How many do you make and commit to fulfilling on every day?

How many do you table, perhaps resolving to decide tomorrow, or get advice from your board, or wait until you have more information?

It turns out that making decisions daily, important decisions play a major role in the growth potential of your company. But making decisions is only the beginning. It's the ongoing commitment to those decisions that make the difference.

I was inspired to write this blog after reading about Amazon CEO Jeff Bezos (world's wealthiest man at this time) habit of making three important decisions every day.  It's not the number of decisions that matter, it's the fact that he's committed to making decisions, which means to continue driving the company forward.  How exactly does he make those decisions, how much time does he spend on each, how does he demonstrate his commitment to each decision afterward, are all questions he doesn't answer.  I'll try here.

But first, let's take a literary tour of wisdom about the value of decision-making. Here are some quotes to ponder . . .

"Successful people make decisions quickly and change them slowly" -- Napoleon Hill

"Your life changes as soon as you make a new, congruent and committed decision" -- Tony Robbins

“It doesn’t matter which side of the fence you are on sometimes.
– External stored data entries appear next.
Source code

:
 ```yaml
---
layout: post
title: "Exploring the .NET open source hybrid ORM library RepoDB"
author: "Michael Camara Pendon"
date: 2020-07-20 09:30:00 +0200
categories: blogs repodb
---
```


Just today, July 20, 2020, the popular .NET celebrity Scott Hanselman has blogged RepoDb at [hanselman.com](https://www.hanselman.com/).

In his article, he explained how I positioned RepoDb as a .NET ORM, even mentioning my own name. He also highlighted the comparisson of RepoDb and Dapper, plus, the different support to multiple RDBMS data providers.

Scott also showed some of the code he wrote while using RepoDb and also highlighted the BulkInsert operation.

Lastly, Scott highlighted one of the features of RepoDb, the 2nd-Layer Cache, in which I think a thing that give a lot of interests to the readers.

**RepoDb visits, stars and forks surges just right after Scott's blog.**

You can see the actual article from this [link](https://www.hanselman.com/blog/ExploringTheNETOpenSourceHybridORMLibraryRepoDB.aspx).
What matters most is getting off. You cannot make progress without making decisions.” —Jim Rohn

"Concision in style, precision in thought, decision in life." -- Victor Hugo

"Some of our important choices have a timeline. If we delay a decision, the opportunity is gone forever. Sometimes our doubts keep us from making a choice that involves change. Thus an opportunity may be missed." -- James E. Faust

"In any moment of decision, the best thing you can do is the right thing, the next best thing is the wrong thing, and the worst thing you can do is nothing." -- Theodore Roosevelt

"The most difficult thing is the decision to act, the rest is merely tenacity. The fears are paper tigers. You can do anything you decide to do. You can act to change and control your life; and the procedure, the process is its own reward." -- Amelia Earhart

What these commentators share in common is the principle that life requires action and action requires decision-making. Now, you may be thinking that there's nothing new in this. Obviously, as a business leader, you understand the value and necessity of decision-making, as well as the old adage made famous by Harry Truman that once you make a decision, "the buck stops here," on your desk.

All well and good.

But have you ever thought about what it really means to make a decision?
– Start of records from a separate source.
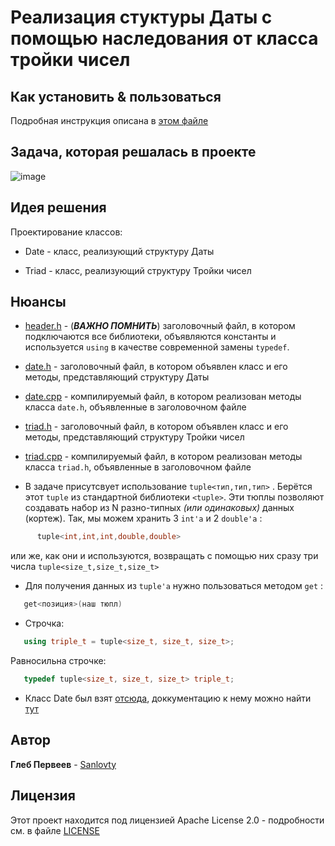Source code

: # Реализация стуктуры Даты с помощью наследования от класса тройки чисел

## Как установить & пользоваться
  Подробная инструкция описана в [этом файле](INSTALLATION.md)
  
## Задача, которая решалась в проекте
  ![image](https://user-images.githubusercontent.com/68380831/147282957-824ce6d8-2b3c-4dc8-bbf3-f9e70f32b343.png)
  
## Идея решения
   Проектирование классов:
   
   - Date - класс, реализующий структуру Даты
    
   - Triad - класс, реализующий структуру Тройки чисел
  
## Нюансы
   - [header.h](date-triad/header.h) - (***ВАЖНО ПОМНИТЬ***) заголовочный файл, в котором
    подключаются все библиотеки, объявляются константы и используется `using` в качестве современной замены `typedef`.
    
   - [date.h](date-triad/date.h) - заголовочный файл, в котором объявлен класс и его методы, представляющий структуру Даты
    
   - [date.cpp](date-triad/date.cpp) - компилируемый файл, в котором реализован методы класса `date.h`, объявленные в заголовочном файле
    
   - [triad.h](date-triad/triad.h) - заголовочный файл, в котором объявлен класс и его методы, представляющий структуру Тройки чисел
    
   - [triad.cpp](date-triad/triad.cpp) - компилируемый файл, в котором реализован методы класса `triad.h`, объявленные в заголовочном файле
    
   - В задаче присутсвует использование `tuple<тип,тип,тип>` . Берётся этот `tuple` из стандартной библиотеки `<tuple>`. Эти тюплы позволяют
  создавать набор из N разно-типных _(или одинаковых)_ данных (кортеж). Так, мы можем хранить 3 `int'a` и 2 `double'a` :
```c++ 
      tuple<int,int,int,double,double>
``` 

 или же, как они и используются, возвращать с помощью них сразу три числа `tuple<size_t,size_t,size_t>` 

 - Для получения данных из `tuple'a` нужно пользоваться методом `get` :
```c++
   get<позиция>(наш тюпл)
```
- Строчка:
```c++
   using triple_t = tuple<size_t, size_t, size_t>;
```
  Равносильна строчке: 
```c++
   typedef tuple<size_t, size_t, size_t> triple_t;
```

 - Класс Date был взят [отсюда](https://github.com/Sanlovty/lab-date), доккументацию к нему можно найти [тут](https://github.com/Sanlovty/lab-date/tree/comments)

## Автор
  **Глеб Первеев** - [Sanlovty](https://github.com/Sanlovty)

## Лицензия

Этот проект находится под лицензией Apache License 2.0 - подробности см. в файле [LICENSE](LICENSE)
Clearly, you make innumerable decisions every day, from what socks to wear, to what to order for lunch, to how to deal with an under-performing employee, an unhappy trade partner, or an impatient investor.
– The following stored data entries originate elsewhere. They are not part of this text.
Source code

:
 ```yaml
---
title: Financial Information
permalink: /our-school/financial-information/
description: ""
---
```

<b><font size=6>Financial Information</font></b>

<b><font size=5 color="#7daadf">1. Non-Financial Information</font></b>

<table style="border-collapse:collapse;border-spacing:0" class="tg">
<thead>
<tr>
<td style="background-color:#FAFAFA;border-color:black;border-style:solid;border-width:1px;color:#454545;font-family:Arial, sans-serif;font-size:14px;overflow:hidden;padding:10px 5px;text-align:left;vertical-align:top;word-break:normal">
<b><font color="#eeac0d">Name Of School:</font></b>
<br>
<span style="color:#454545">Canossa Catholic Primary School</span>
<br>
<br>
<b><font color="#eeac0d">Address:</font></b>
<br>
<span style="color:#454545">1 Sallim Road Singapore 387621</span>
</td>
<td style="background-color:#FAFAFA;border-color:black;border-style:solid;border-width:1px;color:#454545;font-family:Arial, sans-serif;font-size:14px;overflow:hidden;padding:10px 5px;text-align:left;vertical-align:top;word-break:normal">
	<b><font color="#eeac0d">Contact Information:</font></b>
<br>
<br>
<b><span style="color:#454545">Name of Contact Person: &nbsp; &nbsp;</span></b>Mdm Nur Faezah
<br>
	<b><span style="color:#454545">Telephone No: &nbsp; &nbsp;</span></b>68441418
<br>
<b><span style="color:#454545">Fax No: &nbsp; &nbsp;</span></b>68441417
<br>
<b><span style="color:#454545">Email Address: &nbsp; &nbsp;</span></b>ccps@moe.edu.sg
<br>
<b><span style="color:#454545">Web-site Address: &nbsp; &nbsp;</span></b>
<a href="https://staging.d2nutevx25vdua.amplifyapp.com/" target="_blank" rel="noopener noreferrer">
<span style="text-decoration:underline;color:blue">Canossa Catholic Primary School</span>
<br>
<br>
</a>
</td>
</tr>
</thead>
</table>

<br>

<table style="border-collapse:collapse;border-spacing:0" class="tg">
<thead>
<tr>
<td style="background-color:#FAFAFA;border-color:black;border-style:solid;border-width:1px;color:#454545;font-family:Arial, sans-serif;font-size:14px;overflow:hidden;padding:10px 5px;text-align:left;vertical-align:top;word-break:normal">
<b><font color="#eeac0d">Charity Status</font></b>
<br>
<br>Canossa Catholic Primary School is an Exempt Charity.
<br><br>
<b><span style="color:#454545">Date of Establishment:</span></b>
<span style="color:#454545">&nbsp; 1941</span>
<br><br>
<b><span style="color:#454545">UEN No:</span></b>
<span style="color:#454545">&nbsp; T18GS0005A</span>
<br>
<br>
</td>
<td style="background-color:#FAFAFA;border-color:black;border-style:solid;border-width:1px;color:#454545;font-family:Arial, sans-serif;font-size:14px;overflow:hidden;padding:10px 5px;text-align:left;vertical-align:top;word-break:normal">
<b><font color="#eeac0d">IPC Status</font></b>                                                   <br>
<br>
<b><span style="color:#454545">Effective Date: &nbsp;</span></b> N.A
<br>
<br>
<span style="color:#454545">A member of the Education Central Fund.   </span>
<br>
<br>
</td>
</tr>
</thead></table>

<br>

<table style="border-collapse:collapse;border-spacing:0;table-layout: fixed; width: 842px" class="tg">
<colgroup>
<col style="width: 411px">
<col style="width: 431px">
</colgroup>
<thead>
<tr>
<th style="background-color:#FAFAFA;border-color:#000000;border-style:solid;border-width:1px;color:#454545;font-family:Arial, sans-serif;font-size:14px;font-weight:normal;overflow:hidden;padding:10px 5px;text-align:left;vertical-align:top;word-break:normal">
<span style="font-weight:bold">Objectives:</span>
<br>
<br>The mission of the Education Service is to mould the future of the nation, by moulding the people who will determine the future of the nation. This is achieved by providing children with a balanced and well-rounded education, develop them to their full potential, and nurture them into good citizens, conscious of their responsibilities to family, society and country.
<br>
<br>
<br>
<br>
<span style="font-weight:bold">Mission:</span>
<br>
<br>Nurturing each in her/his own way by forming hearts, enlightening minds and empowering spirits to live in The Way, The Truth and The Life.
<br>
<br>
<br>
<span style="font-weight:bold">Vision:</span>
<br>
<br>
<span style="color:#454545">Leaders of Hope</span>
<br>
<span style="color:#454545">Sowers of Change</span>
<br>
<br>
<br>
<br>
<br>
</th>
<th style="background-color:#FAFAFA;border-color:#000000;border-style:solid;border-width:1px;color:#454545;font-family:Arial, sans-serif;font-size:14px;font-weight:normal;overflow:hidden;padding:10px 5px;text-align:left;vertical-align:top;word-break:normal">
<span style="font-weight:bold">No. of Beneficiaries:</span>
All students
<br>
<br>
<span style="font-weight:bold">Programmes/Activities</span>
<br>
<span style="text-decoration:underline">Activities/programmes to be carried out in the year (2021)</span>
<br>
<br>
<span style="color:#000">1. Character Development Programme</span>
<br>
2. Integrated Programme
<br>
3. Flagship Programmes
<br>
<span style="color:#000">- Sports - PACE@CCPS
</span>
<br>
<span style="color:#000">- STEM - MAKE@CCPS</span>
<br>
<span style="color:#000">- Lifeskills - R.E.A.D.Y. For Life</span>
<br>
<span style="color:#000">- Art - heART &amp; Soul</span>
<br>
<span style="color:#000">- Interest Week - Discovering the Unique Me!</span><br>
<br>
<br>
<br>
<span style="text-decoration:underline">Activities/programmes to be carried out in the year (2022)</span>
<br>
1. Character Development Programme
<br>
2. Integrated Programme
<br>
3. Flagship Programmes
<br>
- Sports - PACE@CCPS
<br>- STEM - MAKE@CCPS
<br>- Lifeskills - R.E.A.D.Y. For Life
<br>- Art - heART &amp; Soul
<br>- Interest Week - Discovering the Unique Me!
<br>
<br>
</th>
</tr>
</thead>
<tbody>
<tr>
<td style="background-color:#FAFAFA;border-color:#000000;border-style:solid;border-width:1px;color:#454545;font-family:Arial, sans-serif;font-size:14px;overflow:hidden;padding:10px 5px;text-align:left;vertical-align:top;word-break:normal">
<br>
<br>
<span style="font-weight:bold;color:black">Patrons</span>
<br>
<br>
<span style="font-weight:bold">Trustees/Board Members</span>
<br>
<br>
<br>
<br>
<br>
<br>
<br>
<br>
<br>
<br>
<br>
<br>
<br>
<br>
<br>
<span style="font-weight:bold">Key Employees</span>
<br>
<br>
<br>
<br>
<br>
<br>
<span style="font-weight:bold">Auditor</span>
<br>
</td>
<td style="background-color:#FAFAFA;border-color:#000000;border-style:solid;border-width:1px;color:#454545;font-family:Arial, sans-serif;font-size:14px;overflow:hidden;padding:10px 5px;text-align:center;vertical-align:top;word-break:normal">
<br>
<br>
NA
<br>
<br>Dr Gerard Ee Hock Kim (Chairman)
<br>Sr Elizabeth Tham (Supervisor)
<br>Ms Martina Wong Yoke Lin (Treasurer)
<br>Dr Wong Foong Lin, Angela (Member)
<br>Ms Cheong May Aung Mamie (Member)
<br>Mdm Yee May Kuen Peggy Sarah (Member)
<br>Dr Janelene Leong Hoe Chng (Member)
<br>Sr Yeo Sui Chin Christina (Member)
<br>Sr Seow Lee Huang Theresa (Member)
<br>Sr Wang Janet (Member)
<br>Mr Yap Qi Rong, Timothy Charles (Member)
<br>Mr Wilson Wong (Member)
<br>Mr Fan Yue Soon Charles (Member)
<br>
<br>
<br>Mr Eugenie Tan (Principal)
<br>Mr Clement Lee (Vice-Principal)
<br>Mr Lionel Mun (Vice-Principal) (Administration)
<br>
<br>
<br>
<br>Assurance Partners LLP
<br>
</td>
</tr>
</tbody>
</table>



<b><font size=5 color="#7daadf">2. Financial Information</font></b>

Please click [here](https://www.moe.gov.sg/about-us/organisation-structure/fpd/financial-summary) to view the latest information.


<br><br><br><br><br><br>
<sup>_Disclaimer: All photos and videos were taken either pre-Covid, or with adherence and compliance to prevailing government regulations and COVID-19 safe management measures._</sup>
What's interesting in all of this is how, precisely, do you go about that decision-making and how committed are you to the decisions you make?

A decision is worth nothing, in fact, is not really a decision at all, without the willingness and the commitment to make the sacrifices and carry out the disciplines necessary to see it through.  This I believe is the full meaning of Napoleon Hill's observation that successful people make decisions quickly and change them slowly. For a decision made slowly is clearly a sign of indecision, excessive analysis or lack of trust in one's own decision-making ability or one's own ability to carry out decisions. And a decision changed quickly, or frequently, indicates that there has not been a complete commitment to make the necessary sacrifices and devote the necessary disciplines to carry out that decision.

Imagine a leader who takes a long time to make decisions, with excessive due diligence and care, but who changes them quickly as soon as there is evidence that the decision was wrong or that situations have changed.  This is a person full of self-doubt, one who relies mainly on external factors to determine what is the best decision, rather than the internal factors of full commitment, sacrifice, and discipline.

This is not to say that external factors are unimportant -- the evidence is key in making the right decisions -- but it doesn't take long to acquire and assess the key evidence needed.  80% of the time spent in hesitant decision making is not spent in acquiring and assessing key facts, but in summoning the will to carry out the decision and in justifying a decision already made.  If you eliminate the time spent in summoning the will to act (through the habit of acting quickly) and if you eliminate the time spent justifying a decision already made, your decision-making cycle will be 1/5 as long and just as effective.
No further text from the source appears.